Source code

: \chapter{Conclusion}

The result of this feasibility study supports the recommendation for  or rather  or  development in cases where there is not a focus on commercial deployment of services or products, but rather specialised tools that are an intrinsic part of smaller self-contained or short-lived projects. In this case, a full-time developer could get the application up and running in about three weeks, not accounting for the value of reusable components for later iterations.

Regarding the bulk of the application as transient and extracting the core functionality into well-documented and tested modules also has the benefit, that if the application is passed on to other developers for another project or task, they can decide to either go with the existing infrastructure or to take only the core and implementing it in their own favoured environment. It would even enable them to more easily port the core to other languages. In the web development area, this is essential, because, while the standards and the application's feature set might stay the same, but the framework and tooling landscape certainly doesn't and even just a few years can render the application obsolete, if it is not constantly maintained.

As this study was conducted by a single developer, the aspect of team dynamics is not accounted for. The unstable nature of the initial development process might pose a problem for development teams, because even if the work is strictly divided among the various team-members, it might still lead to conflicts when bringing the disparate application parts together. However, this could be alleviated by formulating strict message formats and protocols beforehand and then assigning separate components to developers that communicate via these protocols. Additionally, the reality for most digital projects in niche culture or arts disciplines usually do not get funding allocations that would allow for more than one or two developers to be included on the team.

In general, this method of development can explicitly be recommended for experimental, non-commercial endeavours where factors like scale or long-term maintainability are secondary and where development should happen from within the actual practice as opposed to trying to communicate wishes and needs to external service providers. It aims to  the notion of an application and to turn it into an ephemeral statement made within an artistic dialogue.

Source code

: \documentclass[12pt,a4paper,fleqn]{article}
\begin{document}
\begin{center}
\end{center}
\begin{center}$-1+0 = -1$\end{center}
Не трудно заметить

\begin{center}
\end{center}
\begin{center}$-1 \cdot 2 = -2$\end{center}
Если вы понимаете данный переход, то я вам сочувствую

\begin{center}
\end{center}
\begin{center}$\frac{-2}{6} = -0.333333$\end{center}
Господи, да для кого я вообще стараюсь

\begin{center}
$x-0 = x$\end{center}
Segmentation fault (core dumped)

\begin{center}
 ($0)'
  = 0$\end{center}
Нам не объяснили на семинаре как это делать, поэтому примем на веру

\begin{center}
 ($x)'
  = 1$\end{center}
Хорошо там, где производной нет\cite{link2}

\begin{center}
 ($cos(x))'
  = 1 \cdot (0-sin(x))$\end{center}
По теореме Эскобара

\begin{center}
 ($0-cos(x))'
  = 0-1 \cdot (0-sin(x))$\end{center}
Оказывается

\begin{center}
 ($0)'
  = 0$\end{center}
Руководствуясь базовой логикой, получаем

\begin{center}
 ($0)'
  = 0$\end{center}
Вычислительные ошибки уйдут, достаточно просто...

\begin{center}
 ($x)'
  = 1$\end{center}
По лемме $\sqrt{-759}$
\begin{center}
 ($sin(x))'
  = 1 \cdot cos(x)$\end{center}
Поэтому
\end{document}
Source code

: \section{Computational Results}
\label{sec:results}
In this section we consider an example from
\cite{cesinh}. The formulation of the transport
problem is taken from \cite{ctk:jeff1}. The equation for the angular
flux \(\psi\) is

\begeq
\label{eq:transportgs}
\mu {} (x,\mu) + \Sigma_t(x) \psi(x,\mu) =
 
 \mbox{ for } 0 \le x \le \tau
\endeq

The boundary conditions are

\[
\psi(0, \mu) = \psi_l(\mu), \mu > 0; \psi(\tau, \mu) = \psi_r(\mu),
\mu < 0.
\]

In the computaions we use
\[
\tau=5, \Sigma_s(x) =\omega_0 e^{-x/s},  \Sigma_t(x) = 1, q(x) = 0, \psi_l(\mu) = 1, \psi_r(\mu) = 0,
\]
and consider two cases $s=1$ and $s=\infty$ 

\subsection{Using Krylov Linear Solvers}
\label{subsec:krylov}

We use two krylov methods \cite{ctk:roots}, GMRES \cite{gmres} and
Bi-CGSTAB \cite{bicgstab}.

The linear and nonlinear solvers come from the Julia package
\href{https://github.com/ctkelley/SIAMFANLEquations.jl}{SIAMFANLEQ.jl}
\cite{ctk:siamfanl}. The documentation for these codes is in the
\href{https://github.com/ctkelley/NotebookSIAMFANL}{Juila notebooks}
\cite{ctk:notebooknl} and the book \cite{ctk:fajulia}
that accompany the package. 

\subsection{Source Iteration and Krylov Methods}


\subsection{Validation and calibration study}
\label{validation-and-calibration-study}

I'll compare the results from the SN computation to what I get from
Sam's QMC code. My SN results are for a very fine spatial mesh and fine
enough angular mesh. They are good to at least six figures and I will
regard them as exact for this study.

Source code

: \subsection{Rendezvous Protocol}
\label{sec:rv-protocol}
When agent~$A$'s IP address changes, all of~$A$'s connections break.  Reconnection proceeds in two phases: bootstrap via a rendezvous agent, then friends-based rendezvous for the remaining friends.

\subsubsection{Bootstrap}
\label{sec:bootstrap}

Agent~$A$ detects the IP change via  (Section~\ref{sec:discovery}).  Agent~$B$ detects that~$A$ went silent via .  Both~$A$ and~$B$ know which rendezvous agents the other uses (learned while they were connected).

* * *

From the records above, print exactly the lines that run from the line with "0 \le x \le \tau" to the line with "codes is in the", inclusive.

Output:
 \mbox{ for } 0 \le x \le \tau
\endeq

The boundary conditions are

\[
\psi(0, \mu) = \psi_l(\mu), \mu > 0; \psi(\tau, \mu) = \psi_r(\mu),
\mu < 0.
\]

In the computaions we use
\[
\tau=5, \Sigma_s(x) =\omega_0 e^{-x/s},  \Sigma_t(x) = 1, q(x) = 0, \psi_l(\mu) = 1, \psi_r(\mu) = 0,
\]
and consider two cases $s=1$ and $s=\infty$ 

\subsection{Using Krylov Linear Solvers}
\label{subsec:krylov}

We use two krylov methods \cite{ctk:roots}, GMRES \cite{gmres} and
Bi-CGSTAB \cite{bicgstab}.

The linear and nonlinear solvers come from the Julia package
\href{https://github.com/ctkelley/SIAMFANLEquations.jl}{SIAMFANLEQ.jl}
\cite{ctk:siamfanl}. The documentation for these codes is in the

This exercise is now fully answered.